BALIKPAPAN – Tumpukan kabel milik sejumlah provider telekomunikasi yang semrawut di sejumlah ruas jalan Kota Balikpapan menjadi sorotan DPRD Kota Balikpapan. Kondisi tersebut dinilai tidak hanya mengganggu estetika kota, tetapi juga berpotensi membahayakan keselamatan masyarakat.
Anggota Komisi III DPRD Kota Balikpapan, Baharuddin Daeng Lalla, meminta Dinas Komunikasi dan Informatika (Diskominfo) bersama Dinas Perhubungan (Dishub) segera mengambil langkah untuk menangani persoalan tersebut.
Salah satu kondisi yang menjadi perhatian berada di kawasan pertigaan Kampung Pelajar, Gunung Pasir. Di lokasi tersebut, tiang penyangga kabel terlihat mulai miring dan condong ke bawah akibat banyaknya kabel yang menumpuk.
“Hal ini tentu sangat berbahaya. Tiang penyanggahnya sudah terlihat miring atau condong ke bawah akibat beban tumpukan kabel. Kondisi seperti ini berpotensi memicu kecelakaan,” ujar Baharuddin Daeng Lalla usai mengikuti rapat paripurna DPRD Kota Balikpapan, Senin (14/9/2026).
Politisi Partai Nasional Demokrat (NasDem) itu mendorong Diskominfo dan Dishub untuk segera berkoordinasi dengan Asosiasi Penyelenggara Jaringan Telekomunikasi (APJATEL) guna memastikan kepemilikan serta tanggung jawab penanganan kabel-kabel tersebut.
Menurutnya, koordinasi diperlukan karena kabel yang terpasang pada satu tiang berasal dari sejumlah provider yang berbeda.
“Diskominfo dan Dishub perlu berkoordinasi dengan APJATEL untuk memastikan kabel-kabel itu milik siapa dan bagaimana langkah penanganannya. Jangan sampai dibiarkan terus hingga akhirnya membahayakan masyarakat,” tegasnya.
Baharuddin mengatakan, DPRD Kota Balikpapan melalui Komisi III sebelumnya telah melakukan kajian terkait penataan jaringan utilitas, termasuk rencana penanaman kabel optik di bawah tanah melalui program Sarana Jaringan Utilitas Terpadu (SJUT).
Langkah tersebut dinilai menjadi salah satu solusi jangka panjang untuk mengurangi keberadaan kabel yang semrawut dan bertumpuk di tiang-tiang sepanjang ruas jalan Kota Balikpapan.

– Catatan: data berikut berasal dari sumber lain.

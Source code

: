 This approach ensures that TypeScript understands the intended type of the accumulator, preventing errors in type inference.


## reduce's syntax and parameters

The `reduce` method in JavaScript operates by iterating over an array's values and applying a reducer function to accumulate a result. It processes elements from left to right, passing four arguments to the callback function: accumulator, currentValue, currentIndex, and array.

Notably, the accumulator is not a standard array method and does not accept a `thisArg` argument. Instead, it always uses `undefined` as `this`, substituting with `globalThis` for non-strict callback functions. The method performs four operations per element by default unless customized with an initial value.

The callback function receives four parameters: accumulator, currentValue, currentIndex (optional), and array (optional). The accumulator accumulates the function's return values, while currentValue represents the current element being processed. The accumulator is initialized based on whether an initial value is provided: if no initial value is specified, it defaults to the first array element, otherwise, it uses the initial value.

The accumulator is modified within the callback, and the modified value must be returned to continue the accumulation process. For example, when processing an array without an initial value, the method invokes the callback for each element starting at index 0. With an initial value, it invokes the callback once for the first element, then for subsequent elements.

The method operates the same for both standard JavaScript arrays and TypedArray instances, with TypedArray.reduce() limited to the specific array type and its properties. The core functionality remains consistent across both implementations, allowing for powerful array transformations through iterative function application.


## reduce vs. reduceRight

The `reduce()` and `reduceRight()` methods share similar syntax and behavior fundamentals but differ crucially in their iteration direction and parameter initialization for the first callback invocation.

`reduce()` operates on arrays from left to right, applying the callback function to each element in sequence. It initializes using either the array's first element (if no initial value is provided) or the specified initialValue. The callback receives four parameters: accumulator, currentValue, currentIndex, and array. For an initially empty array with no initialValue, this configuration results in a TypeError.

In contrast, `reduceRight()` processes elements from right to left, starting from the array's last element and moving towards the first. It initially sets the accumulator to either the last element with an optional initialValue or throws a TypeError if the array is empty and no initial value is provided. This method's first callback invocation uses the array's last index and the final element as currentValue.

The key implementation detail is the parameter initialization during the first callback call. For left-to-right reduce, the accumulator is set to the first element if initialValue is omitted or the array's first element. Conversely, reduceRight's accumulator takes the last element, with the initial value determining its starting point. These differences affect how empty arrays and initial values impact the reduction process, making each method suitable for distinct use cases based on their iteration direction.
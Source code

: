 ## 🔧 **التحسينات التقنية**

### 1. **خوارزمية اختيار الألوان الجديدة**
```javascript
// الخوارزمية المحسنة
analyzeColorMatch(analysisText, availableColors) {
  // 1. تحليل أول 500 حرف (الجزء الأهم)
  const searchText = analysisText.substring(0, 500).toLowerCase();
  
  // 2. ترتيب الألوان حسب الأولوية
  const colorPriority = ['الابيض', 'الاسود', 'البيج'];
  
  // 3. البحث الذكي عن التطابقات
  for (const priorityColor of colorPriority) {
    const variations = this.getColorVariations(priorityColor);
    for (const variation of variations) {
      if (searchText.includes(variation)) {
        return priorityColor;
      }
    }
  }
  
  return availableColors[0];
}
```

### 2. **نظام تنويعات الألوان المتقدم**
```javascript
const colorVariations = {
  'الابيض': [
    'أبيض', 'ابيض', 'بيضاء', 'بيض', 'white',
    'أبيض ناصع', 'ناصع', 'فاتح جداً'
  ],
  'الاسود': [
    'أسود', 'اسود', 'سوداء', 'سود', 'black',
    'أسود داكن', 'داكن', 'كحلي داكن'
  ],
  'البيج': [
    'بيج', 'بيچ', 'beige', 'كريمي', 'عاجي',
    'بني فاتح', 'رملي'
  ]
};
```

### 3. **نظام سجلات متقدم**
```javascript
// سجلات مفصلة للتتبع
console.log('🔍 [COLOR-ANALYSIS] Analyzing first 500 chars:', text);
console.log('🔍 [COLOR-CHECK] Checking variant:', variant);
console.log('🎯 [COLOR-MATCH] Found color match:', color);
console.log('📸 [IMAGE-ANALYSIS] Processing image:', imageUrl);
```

“Ke depan kita berharap Balikpapan bisa bebas dari kabel-kabel yang berkeliaran di atas tiang penyangga. Selain berpotensi membahayakan, kondisi ini juga membuat estetika kota menjadi kurang nyaman dilihat,” pungkas Anggota DPRD dari Daerah Pemilihan Balikpapan Barat tersebut.